Can't backward pass two losses in Classification Transformer Model

Question

For my model I'm using a roberta transformer model and the Trainer from the Huggingface transformer library.

I calculate two losses: lloss is a Cross Entropy Loss and dloss calculates the loss inbetween hierarchy layers.

The total loss is the sum of lloss and dloss. (Based on this)

When calling total_loss.backwards() however, I get the error:

RuntimeError: Trying to backward through the graph a second time, but the buffers have already been freed

Any idea why that happens? Can I force it to only call backwards once?
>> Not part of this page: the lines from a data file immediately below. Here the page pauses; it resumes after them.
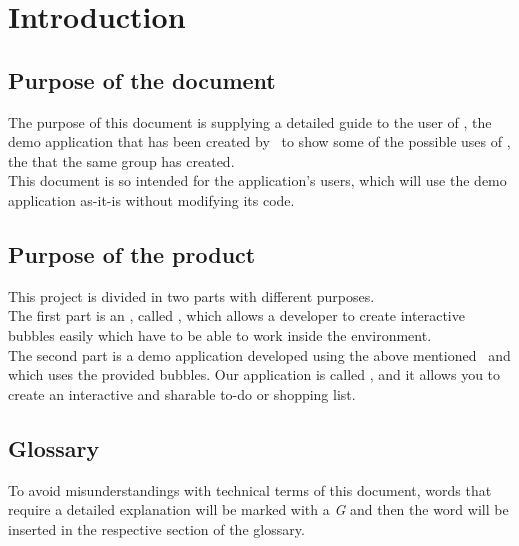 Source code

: \section{Introduction}

\subsection{Purpose of the document}
The purpose of this document is supplying a detailed guide to the user of \app, the demo application that has been created by \gruppo\ to show some of the possible uses of \progetto, the  that the same group has created. \\
This document is so intended for the application's users, which will use the demo application as-it-is without modifying its code.

\subsection{Purpose of the product}
This project is divided in two parts with different purposes. \\
The first part is an , called \progettoShort, which allows a developer to create interactive bubbles easily which have to be able to work inside the  environment. \\
The second part is a demo application developed using the above mentioned \progettoShort\ and which uses the provided bubbles. Our application is called \app, and it allows you to create an interactive and sharable to-do or shopping list.

\subsection{Glossary}
To avoid misunderstandings with technical terms of this document, words that require a detailed explanation will be marked with a \textit{G} and then the word will be inserted in the respective section of the glossary.

\newpage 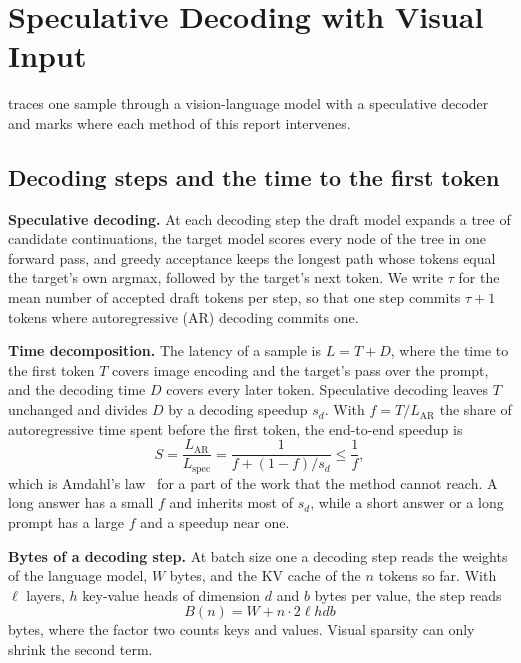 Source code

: 

\section{Speculative Decoding with Visual Input}
\label{sec:method}

  traces one sample through a vision-language model with a speculative decoder and marks where each method of this report intervenes.

\subsection{Decoding steps and the time to the first token}
\label{sec:time}

\noindent\textbf{Speculative decoding.}
At each decoding step the draft model expands a tree of candidate continuations, the target model scores every node of the tree in one forward pass, and greedy acceptance keeps the longest path whose tokens equal the target's own argmax, followed by the target's next token.
We write $\tau$ for the mean number of accepted draft tokens per step, so that one step commits $\tau + 1$ tokens where autoregressive (AR) decoding commits one.

\noindent\textbf{Time decomposition.}
The latency of a sample is $L = T + D$, where the time to the first token $T$ covers image encoding and the target's pass over the prompt, and the decoding time $D$ covers every later token.
Speculative decoding leaves $T$ unchanged and divides $D$ by a decoding speedup $s_d$.
With $f = T / L_{\mathrm{AR}}$ the share of autoregressive time spent before the first token, the end-to-end speedup is
\begin{equation}
S = \frac{L_{\mathrm{AR}}}{L_{\mathrm{spec}}} = \frac{1}{f + (1 - f) / s_d} \le \frac{1}{f},
\label{eq:amdahl}
\end{equation}
which is Amdahl's law~\cite{amdahl1967validity} for a part of the work that the method cannot reach.
A long answer has a small $f$ and inherits most of $s_d$, while a short answer or a long prompt has a large $f$ and a speedup near one.

\noindent\textbf{Bytes of a decoding step.}
At batch size one a decoding step reads the weights of the language model, $W$ bytes, and the KV cache of the $n$ tokens so far.
With $\ell$ layers, $h$ key-value heads of dimension $d$ and $b$ bytes per value, the step reads
\begin{equation}
B(n) = W + n \cdot 2 \ell h d b
\label{eq:bytes}
\end{equation}
bytes, where the factor two counts keys and values.
Visual sparsity can only shrink the second term.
Here is the loss calculation part:

dloss = calculate_dloss(prediction, labels, 3)
lloss = calculate_lloss(predeiction, labels, 3)
total_loss = lloss + dloss 
total_loss.backward()

def calculate_lloss(predictions, true_labels, total_level):
    '''Calculates the layer loss.
    '''

    loss_fct = nn.CrossEntropyLoss()

    lloss = 0
    for l in range(total_level):

        lloss += loss_fct(predictions[l], true_labels[l])

    return self.alpha * lloss

def calculate_dloss(predictions, true_labels, total_level):
    '''Calculate the dependence loss.
    '''

    dloss = 0
    for l in range(1, total_level):

        current_lvl_pred = torch.argmax(nn.Softmax(dim=1)(predictions[l]), dim=1)
        prev_lvl_pred = torch.argmax(nn.Softmax(dim=1)(predictions[l-1]), dim=1)

        D_l = self.check_hierarchy(current_lvl_pred, prev_lvl_pred, l)  #just a boolean tensor

        l_prev = torch.where(prev_lvl_pred == true_labels[l-1], torch.FloatTensor([0]).to(self.device), torch.FloatTensor([1]).to(self.device))
        l_curr = torch.where(current_lvl_pred == true_labels[l], torch.FloatTensor([0]).to(self.device), torch.FloatTensor([1]).to(self.device))

        dloss += torch.sum(torch.pow(self.p_loss, D_l*l_prev)*torch.pow(self.p_loss, D_l*l_curr) - 1)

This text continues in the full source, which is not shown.